Just two weeks ago I saw an old lady at Market, probably in her seventies, so not even as old as Dr. Norman, who was loading fertilizer and fell down dead. She’d dropped as if somewhere within her a switch had been flipped, and a thought of Dr. Norman falling to the dirt and just…stopping…barged into my mind and pulsed. She was so busy and active that I forgot that she was old enough to die simply because her body was done with the business of living. The heat and humidity were roughest on the older people.

“Hope is the thing with feathers,” I repeated before standing up and putting my hands on my hips. I had a lot to do before sunrise, and I needed to figure out how to get it done. Burying her wasn’t an option; I knew better than to try it. That was just one of the things Dr. Norman had taught me. Expending that kind of energy, even in the middle of the night, was something to be carefully considered. Every exertion had to be counted, weighed, and measured in the After.

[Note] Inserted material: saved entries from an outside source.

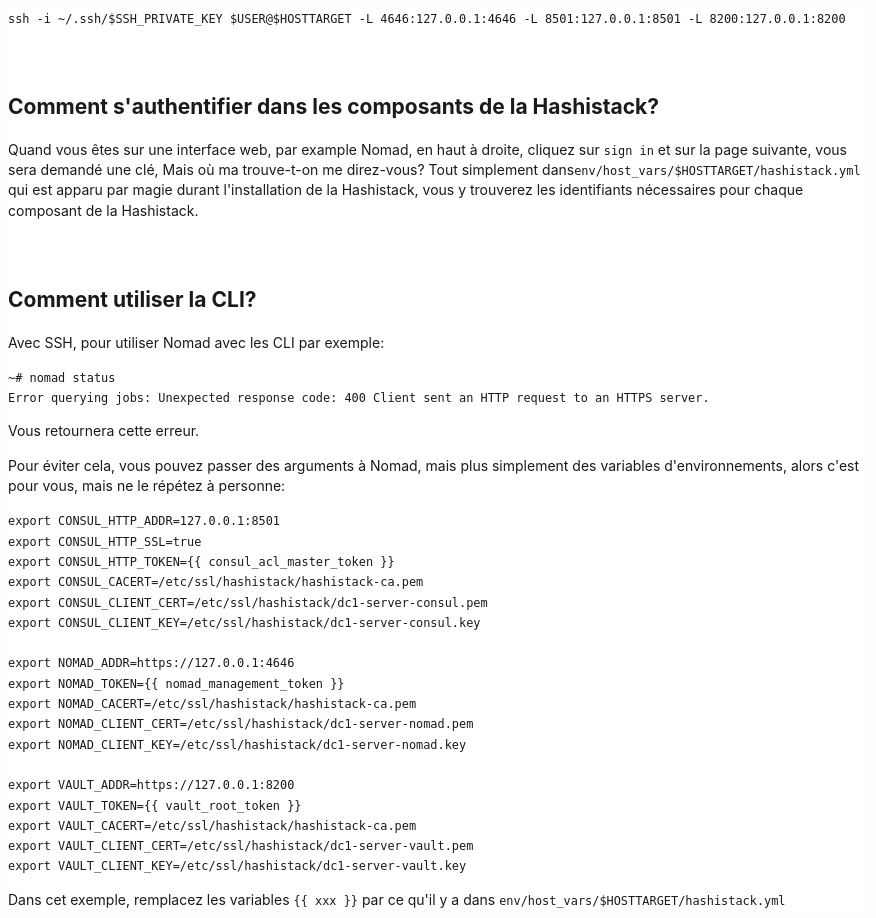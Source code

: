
 ```ssh
ssh -i ~/.ssh/$SSH_PRIVATE_KEY $USER@$HOSTTARGET -L 4646:127.0.0.1:4646 -L 8501:127.0.0.1:8501 -L 8200:127.0.0.1:8200
```

&nbsp;

## Comment s'authentifier dans les composants de la Hashistack?

Quand vous êtes sur une interface web, par example Nomad, en haut à droite, cliquez sur `sign in` et sur la page suivante, vous sera demandé une clé, Mais où ma trouve-t-on me direz-vous? Tout simplement dans`env/host_vars/$HOSTTARGET/hashistack.yml` qui est apparu par magie durant l'installation de la Hashistack, vous y trouverez les identifiants nécessaires pour chaque composant de la Hashistack.

&nbsp;

## Comment utiliser la CLI?

Avec SSH, pour utiliser Nomad avec les CLI par exemple:

```
~# nomad status
Error querying jobs: Unexpected response code: 400 Client sent an HTTP request to an HTTPS server.
```
Vous retournera cette erreur.

Pour éviter cela, vous pouvez passer des arguments à Nomad, mais plus simplement des variables d'environnements, alors c'est pour vous, mais ne le répétez à personne:

```
export CONSUL_HTTP_ADDR=127.0.0.1:8501
export CONSUL_HTTP_SSL=true
export CONSUL_HTTP_TOKEN={{ consul_acl_master_token }}
export CONSUL_CACERT=/etc/ssl/hashistack/hashistack-ca.pem
export CONSUL_CLIENT_CERT=/etc/ssl/hashistack/dc1-server-consul.pem
export CONSUL_CLIENT_KEY=/etc/ssl/hashistack/dc1-server-consul.key

export NOMAD_ADDR=https://127.0.0.1:4646
export NOMAD_TOKEN={{ nomad_management_token }}
export NOMAD_CACERT=/etc/ssl/hashistack/hashistack-ca.pem
export NOMAD_CLIENT_CERT=/etc/ssl/hashistack/dc1-server-nomad.pem
export NOMAD_CLIENT_KEY=/etc/ssl/hashistack/dc1-server-nomad.key

export VAULT_ADDR=https://127.0.0.1:8200
export VAULT_TOKEN={{ vault_root_token }}
export VAULT_CACERT=/etc/ssl/hashistack/hashistack-ca.pem
export VAULT_CLIENT_CERT=/etc/ssl/hashistack/dc1-server-vault.pem
export VAULT_CLIENT_KEY=/etc/ssl/hashistack/dc1-server-vault.key
```

Dans cet exemple, remplacez les variables `{{ xxx }}` par ce qu'il y a dans `env/host_vars/$HOSTTARGET/hashistack.yml`
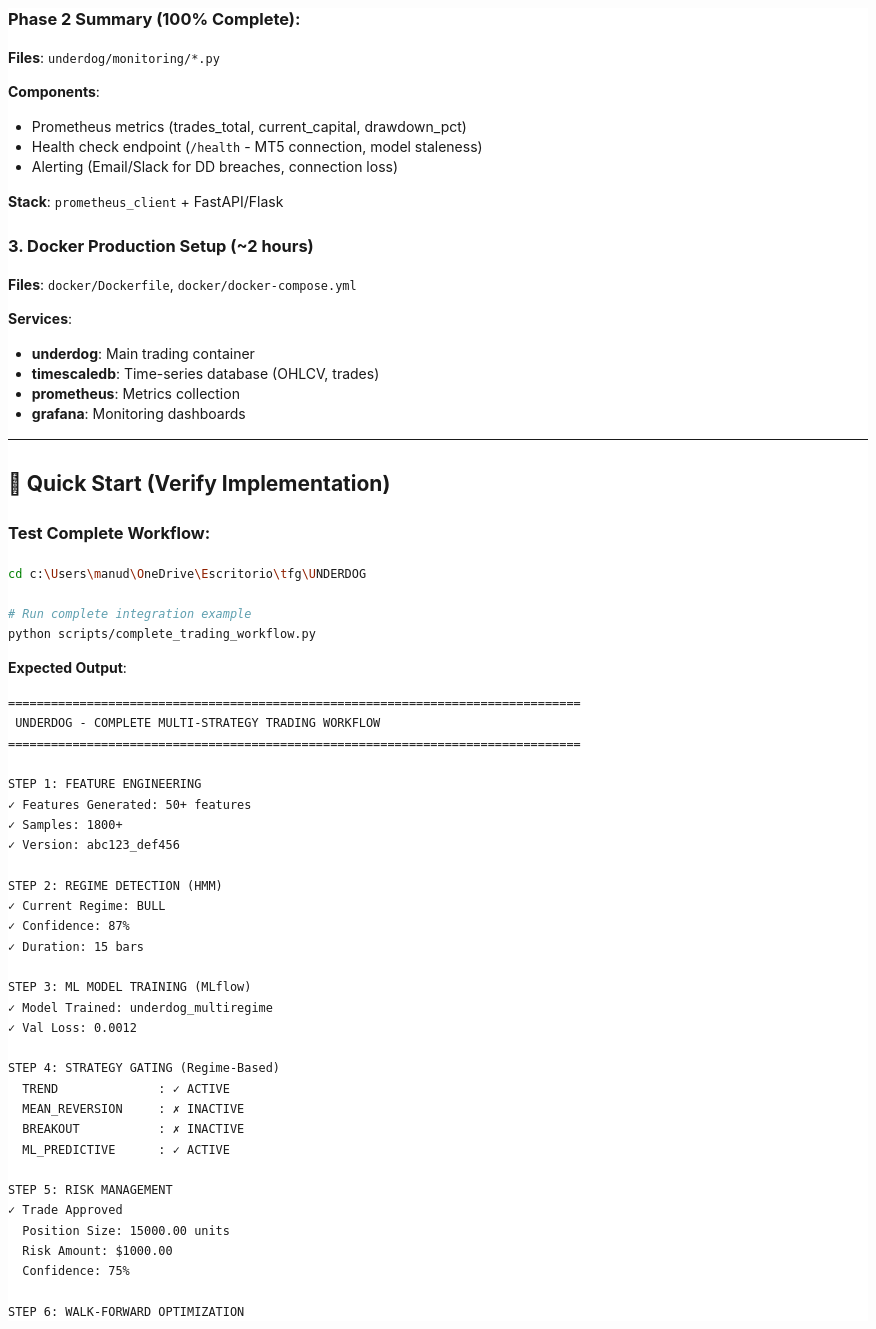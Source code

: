 ### **Phase 2 Summary (100% Complete)**:
**Files**: `underdog/monitoring/*.py`

**Components**:
- Prometheus metrics (trades_total, current_capital, drawdown_pct)
- Health check endpoint (`/health` - MT5 connection, model staleness)
- Alerting (Email/Slack for DD breaches, connection loss)

**Stack**: `prometheus_client` + FastAPI/Flask

### 3. **Docker Production Setup** (~2 hours)
**Files**: `docker/Dockerfile`, `docker/docker-compose.yml`

**Services**:
- **underdog**: Main trading container
- **timescaledb**: Time-series database (OHLCV, trades)
- **prometheus**: Metrics collection
- **grafana**: Monitoring dashboards

---

## 🚀 Quick Start (Verify Implementation)

### Test Complete Workflow:
```bash
cd c:\Users\manud\OneDrive\Escritorio\tfg\UNDERDOG

# Run complete integration example
python scripts/complete_trading_workflow.py
```

**Expected Output**:
```
================================================================================
 UNDERDOG - COMPLETE MULTI-STRATEGY TRADING WORKFLOW
================================================================================

STEP 1: FEATURE ENGINEERING
✓ Features Generated: 50+ features
✓ Samples: 1800+
✓ Version: abc123_def456

STEP 2: REGIME DETECTION (HMM)
✓ Current Regime: BULL
✓ Confidence: 87%
✓ Duration: 15 bars

STEP 3: ML MODEL TRAINING (MLflow)
✓ Model Trained: underdog_multiregime
✓ Val Loss: 0.0012

STEP 4: STRATEGY GATING (Regime-Based)
  TREND              : ✓ ACTIVE
  MEAN_REVERSION     : ✗ INACTIVE
  BREAKOUT           : ✗ INACTIVE
  ML_PREDICTIVE      : ✓ ACTIVE

STEP 5: RISK MANAGEMENT
✓ Trade Approved
  Position Size: 15000.00 units
  Risk Amount: $1000.00
  Confidence: 75%

STEP 6: WALK-FORWARD OPTIMIZATION
```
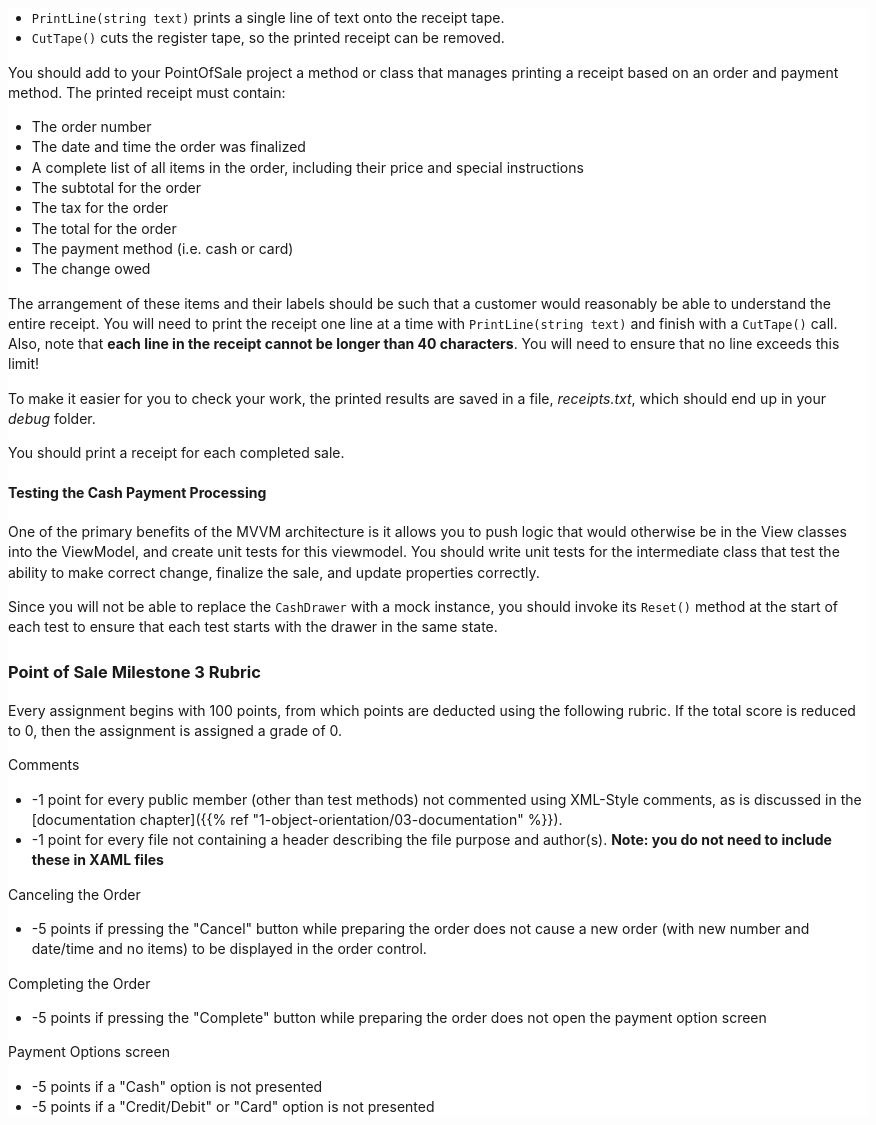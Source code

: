 * `PrintLine(string text)` prints a single line of text onto the receipt tape.  
* `CutTape()` cuts the register tape, so the printed receipt can be removed.

You should add to your PointOfSale project a method or class that manages printing a receipt based on an order and payment method.  The printed receipt must contain:
* The order number
* The date and time the order was finalized
* A complete list of all items in the order, including their price and special instructions
* The subtotal for the order 
* The tax for the order
* The total for the order 
* The payment method (i.e. cash or card)
* The change owed

The arrangement of these items and their labels should be such that a customer would reasonably be able to understand the entire receipt.  You will need to print the receipt one line at a time with `PrintLine(string text)` and finish with a `CutTape()` call.  Also, note that **each line in the receipt cannot be longer than 40 characters**.  You will need to ensure that no line exceeds this limit!

To make it easier for you to check your work, the printed results are saved in a file, _receipts.txt_, which should end up in your _debug_ folder.

You should print a receipt for each completed sale.

#### Testing the Cash Payment Processing

One of the primary benefits of the MVVM architecture is it allows you to push logic that would otherwise be in the View classes into the ViewModel, and create unit tests for this viewmodel.  You should write unit tests for the intermediate class that test the ability to make correct change, finalize the sale, and update properties correctly.

Since you will not be able to replace the `CashDrawer` with a mock instance, you should invoke its `Reset()` method at the start of each test to ensure that each test starts with the drawer in the same state.

### Point of Sale Milestone 3 Rubric

Every assignment begins with 100 points, from which points are deducted using the following rubric.  If the total score is reduced to 0, then the assignment is assigned a grade of 0.

Comments
* -1 point for every public member (other than test methods) not commented using XML-Style comments, as is discussed in the [documentation chapter]({{% ref "1-object-orientation/03-documentation" %}}).
* -1 point for every file not containing a header describing the file purpose and author(s). **Note: you do not need to include these in XAML files**

Canceling the Order 
* -5 points if pressing the "Cancel" button while preparing the order does not cause a new order (with new number and date/time and no items) to be displayed in the order control.

Completing the Order 
* -5 points if pressing the "Complete" button while preparing the order does not open the payment option screen

Payment Options screen 
* -5 points if a "Cash" option is not presented 
* -5 points if a "Credit/Debit" or "Card" option is not presented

Also, there were the policies to consider. All deaths had to be reported and catalogued.  Certain deaths had to end a certain way. If I took care of the body, I’d have a better claim to the house. I’d spent the last four years learning how to take care of the temperamental septic system, the solar panels, and the cisterns. And then there was the greenhouse. It never occurred to me that Dr. Norman had been training me to manage without her, but it made sense now that my gruff, no-nonsense mentor knew we’d wind up here sooner or later. She’d trusted me with everything she built, and no one was going to take it all away from me.